Su Kasidesi -22

Yâ Habîballâh, yâ Hayra’l-beşer müştâkunam

Eyle kim leb-teşneler yanıp diler hem-vâre su

 

(Ey Allâh’ın sevgilisi! Ey insanların en hayırlısı! Susuzluktan dudağı kuruyanların sürekli su diledikleri gibi ben de Seni özlüyorum.)

 

Sanatlar: Aralarında mânâ irtibatı olan “müştâk-habîb; leb-teşne-su-yan” kelimelerinin bir arada kullanılmasında “tenâsüb”, Allah Rasûlü’ne olan düşkünlük ve hasretin, “susuzluktan yanıp tutuşan insanların su dilemelerine” benzetilmesinde “teşbîh”, Peygamber Efendimiz’e hitâb ediş ve seslenişte “nidâ”, “Yan(mak)” ve “su” kelimelerinin bir arada kullanılmasında “tezat” sanatı yapılmıştır.

 

Gönül Gözüyle Mânâsı: Hazret-i Mevlânâ, bir beytinde:

“Susuzun suyu aradığı gibi, su da susuzu arar.” buyurur.

Ve yine aynı sebeple Hazret-i Pîr:

“Ne kadar seviyorsanız, o kadar seviliyorsunuz; ne kadar özlüyorsanız o kadar özleniyorsunuzdur.” der.

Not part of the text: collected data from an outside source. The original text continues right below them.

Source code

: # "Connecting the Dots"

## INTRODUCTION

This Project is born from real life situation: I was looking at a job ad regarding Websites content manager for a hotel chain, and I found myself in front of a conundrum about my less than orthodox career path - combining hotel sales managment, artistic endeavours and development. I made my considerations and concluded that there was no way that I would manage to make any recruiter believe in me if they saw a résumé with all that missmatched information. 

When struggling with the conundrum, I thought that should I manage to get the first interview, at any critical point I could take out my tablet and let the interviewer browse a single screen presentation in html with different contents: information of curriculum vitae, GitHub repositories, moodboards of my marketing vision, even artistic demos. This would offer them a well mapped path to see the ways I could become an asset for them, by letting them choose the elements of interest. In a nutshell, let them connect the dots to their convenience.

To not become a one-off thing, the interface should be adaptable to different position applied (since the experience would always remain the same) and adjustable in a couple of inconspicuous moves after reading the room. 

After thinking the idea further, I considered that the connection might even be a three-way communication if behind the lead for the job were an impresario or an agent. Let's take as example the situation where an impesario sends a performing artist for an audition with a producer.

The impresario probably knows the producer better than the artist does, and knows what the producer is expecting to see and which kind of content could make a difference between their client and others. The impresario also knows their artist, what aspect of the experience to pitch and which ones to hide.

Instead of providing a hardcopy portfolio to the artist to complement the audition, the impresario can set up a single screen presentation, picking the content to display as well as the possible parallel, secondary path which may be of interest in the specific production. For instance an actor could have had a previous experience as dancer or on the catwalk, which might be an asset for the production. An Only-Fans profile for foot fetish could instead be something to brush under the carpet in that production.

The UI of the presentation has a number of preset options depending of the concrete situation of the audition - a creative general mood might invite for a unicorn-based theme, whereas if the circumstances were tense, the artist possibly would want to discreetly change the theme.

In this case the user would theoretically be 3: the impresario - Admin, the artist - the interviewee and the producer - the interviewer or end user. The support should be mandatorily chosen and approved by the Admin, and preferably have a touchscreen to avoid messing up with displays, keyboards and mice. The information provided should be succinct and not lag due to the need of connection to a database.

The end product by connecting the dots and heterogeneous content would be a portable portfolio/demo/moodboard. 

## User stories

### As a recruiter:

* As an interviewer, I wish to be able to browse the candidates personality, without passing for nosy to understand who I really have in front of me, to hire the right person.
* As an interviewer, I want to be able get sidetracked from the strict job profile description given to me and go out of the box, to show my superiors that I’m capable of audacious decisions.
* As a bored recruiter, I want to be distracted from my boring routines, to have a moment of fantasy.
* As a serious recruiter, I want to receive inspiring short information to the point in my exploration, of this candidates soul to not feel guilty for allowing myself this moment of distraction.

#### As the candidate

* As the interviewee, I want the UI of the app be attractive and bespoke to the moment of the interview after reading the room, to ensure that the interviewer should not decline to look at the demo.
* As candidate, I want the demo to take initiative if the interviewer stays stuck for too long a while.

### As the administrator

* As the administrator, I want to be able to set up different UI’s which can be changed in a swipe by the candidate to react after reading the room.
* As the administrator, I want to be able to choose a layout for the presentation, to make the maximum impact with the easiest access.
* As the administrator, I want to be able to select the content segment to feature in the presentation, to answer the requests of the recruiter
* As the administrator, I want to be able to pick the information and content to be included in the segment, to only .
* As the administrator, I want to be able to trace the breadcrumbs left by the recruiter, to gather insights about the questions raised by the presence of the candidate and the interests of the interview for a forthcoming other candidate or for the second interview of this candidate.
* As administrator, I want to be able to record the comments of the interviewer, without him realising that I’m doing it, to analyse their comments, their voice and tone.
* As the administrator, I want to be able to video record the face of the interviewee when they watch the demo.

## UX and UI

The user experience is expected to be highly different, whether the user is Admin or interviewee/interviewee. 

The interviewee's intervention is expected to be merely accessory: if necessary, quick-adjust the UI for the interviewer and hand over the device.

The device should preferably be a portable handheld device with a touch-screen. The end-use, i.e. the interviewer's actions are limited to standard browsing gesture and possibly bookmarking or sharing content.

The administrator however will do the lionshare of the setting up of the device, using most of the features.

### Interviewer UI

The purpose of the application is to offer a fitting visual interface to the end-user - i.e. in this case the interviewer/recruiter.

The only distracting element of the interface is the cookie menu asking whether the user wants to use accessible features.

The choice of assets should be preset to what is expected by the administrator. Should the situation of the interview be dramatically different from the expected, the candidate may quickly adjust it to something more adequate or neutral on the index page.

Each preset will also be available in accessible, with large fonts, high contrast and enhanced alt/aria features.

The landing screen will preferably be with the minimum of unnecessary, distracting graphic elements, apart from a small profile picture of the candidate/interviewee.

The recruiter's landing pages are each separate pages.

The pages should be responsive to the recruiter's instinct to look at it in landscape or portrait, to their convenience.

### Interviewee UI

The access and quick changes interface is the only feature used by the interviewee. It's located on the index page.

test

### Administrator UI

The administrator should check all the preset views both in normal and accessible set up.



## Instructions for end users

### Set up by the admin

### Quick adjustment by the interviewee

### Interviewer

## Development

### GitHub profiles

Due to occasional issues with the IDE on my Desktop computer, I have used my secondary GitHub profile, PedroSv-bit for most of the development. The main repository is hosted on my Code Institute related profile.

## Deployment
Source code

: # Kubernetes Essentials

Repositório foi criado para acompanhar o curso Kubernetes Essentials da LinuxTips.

Aşk, bir gönül bağıdır; muhatabı hâl-i hazırda mevcut olsa da, olmasa da in’ikâs ile mecrâsını bulur. Muhabbet karşılıklıdır. Nitekim Allah Rasûlü -sallâllâhu aleyhi ve sellem-:

“Kim Allâh’a kavuşmak isterse, Allah da o kimseye kavuşmak ister. Kim de Allâh’a kavuşmak istemez ise, Allah da o kimseye kavuşmaktan hoşlanmaz.” buyurmuştur. (İbn-i Mâce, Zühd, 32)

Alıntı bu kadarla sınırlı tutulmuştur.